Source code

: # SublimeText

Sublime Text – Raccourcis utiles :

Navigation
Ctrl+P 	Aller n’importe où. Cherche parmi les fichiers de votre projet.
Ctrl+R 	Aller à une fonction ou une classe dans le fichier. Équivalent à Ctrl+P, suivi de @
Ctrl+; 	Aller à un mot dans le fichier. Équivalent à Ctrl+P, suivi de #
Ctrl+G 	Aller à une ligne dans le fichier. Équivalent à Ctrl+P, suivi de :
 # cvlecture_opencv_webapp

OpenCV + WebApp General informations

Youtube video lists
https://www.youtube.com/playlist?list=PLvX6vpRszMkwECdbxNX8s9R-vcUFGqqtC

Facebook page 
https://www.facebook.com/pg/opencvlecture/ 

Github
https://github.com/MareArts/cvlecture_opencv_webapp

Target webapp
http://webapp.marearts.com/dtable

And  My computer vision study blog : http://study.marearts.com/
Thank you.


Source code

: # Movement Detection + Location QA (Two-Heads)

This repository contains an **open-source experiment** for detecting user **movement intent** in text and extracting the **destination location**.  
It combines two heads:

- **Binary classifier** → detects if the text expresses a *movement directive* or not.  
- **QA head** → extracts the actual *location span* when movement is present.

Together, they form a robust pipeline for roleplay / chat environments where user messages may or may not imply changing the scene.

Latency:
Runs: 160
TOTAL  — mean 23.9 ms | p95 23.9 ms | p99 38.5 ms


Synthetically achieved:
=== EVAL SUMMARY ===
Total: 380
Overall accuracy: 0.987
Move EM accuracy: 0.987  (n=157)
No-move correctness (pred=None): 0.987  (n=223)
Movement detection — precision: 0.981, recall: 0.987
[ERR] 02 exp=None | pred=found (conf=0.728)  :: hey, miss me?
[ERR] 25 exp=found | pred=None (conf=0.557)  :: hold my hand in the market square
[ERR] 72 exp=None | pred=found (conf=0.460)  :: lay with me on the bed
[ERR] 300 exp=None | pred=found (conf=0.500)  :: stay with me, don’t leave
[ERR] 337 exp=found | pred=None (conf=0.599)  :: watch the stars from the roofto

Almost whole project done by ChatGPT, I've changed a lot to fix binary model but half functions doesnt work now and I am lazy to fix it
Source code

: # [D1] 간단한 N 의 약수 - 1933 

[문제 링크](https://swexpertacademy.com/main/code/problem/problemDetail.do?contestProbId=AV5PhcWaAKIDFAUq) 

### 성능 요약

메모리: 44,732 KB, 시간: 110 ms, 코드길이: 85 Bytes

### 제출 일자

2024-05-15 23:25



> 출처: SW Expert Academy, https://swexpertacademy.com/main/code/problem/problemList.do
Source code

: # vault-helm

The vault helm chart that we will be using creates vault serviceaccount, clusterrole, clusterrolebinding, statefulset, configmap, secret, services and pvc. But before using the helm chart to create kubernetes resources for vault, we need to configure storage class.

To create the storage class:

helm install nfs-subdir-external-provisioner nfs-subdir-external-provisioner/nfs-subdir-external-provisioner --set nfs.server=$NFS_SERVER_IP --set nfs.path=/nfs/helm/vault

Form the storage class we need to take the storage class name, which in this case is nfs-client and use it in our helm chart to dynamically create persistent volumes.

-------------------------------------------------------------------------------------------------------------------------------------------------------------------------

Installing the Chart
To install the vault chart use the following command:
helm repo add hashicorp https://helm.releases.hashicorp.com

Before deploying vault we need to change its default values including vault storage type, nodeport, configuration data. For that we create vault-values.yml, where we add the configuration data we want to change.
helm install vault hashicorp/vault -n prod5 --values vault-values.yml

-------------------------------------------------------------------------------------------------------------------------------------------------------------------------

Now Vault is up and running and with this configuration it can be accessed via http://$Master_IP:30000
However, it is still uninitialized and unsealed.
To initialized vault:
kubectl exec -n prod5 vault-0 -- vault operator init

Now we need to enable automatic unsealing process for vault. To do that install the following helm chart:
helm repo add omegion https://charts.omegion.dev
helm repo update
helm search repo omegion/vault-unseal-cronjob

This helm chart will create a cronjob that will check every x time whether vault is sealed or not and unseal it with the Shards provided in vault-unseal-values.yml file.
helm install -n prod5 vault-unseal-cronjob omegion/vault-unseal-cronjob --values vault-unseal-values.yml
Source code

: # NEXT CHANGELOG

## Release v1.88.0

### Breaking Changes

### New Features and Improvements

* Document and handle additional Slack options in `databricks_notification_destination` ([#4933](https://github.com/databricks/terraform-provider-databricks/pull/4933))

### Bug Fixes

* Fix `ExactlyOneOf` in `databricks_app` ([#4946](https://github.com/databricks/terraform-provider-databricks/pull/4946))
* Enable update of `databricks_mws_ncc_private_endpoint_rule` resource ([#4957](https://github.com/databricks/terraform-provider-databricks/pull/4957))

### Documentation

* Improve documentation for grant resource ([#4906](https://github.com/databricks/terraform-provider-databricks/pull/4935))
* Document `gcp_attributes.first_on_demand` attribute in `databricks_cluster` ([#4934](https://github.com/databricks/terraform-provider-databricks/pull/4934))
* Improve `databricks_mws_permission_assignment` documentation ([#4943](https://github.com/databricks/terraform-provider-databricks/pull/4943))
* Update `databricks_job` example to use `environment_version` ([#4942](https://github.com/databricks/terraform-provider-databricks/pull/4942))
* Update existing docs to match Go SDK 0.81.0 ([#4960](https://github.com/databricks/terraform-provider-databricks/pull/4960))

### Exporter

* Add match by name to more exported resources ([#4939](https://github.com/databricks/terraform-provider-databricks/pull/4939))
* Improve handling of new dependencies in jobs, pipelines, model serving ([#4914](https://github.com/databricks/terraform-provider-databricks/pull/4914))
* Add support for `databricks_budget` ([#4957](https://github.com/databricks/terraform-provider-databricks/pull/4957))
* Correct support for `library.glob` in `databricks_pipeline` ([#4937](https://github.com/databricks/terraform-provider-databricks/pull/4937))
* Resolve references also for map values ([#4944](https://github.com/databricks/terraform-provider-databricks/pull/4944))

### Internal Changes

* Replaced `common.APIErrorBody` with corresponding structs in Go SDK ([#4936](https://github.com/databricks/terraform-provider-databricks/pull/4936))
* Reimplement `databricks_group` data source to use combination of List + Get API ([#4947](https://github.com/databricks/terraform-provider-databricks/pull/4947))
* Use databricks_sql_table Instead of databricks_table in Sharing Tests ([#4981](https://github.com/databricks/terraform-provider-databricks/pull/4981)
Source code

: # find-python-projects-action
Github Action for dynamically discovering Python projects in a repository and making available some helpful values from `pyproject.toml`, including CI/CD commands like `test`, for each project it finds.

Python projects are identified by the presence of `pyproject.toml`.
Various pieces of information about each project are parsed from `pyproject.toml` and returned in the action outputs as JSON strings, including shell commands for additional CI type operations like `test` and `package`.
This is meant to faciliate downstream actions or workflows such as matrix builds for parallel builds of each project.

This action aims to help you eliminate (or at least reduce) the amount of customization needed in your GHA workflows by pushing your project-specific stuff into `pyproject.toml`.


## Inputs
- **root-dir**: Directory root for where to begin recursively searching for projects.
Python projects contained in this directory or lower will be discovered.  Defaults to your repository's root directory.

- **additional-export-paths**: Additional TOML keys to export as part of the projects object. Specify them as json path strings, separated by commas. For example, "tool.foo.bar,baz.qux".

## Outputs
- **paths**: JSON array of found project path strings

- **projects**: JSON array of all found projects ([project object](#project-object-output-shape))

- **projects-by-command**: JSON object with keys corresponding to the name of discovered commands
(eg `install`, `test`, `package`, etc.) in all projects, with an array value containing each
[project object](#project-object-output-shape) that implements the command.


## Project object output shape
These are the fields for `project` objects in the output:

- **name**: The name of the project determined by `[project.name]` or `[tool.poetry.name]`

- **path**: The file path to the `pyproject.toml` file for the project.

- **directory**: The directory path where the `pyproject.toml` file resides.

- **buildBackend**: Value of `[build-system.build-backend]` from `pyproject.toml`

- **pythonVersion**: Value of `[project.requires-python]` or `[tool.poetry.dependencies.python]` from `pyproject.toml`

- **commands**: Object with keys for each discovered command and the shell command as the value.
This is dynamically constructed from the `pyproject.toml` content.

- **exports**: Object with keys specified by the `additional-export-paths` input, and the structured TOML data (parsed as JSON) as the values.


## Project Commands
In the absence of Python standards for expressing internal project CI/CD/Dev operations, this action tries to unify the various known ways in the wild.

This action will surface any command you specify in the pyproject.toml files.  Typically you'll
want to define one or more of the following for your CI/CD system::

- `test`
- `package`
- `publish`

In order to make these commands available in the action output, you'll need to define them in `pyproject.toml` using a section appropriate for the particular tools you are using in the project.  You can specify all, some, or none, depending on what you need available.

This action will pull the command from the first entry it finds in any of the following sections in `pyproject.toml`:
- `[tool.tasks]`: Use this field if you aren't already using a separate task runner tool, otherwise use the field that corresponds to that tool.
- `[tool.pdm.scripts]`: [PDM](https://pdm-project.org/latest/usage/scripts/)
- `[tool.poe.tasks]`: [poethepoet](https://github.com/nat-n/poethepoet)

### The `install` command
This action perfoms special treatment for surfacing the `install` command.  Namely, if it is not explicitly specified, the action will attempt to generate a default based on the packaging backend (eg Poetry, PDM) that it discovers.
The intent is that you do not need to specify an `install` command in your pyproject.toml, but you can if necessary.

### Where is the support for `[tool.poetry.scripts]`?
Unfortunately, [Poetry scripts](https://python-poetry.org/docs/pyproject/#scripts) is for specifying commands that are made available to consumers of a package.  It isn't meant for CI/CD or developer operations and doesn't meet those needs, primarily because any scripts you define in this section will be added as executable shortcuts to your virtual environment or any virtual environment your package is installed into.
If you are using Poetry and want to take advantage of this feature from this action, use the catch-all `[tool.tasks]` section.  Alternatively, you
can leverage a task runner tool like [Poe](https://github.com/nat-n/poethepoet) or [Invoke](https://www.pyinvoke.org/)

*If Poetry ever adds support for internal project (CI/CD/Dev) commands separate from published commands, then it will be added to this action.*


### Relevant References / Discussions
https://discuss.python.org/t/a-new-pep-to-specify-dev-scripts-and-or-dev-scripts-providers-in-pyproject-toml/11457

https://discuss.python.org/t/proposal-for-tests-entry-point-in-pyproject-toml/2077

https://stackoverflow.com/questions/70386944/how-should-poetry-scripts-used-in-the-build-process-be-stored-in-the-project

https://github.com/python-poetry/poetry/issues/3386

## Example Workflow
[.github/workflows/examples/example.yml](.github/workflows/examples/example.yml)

..........

[TASK ITEM]
Your answer should be one number: how many lines of the listing include the word "discovered".

[SOLUTION FOR THIS EXERCISE]
3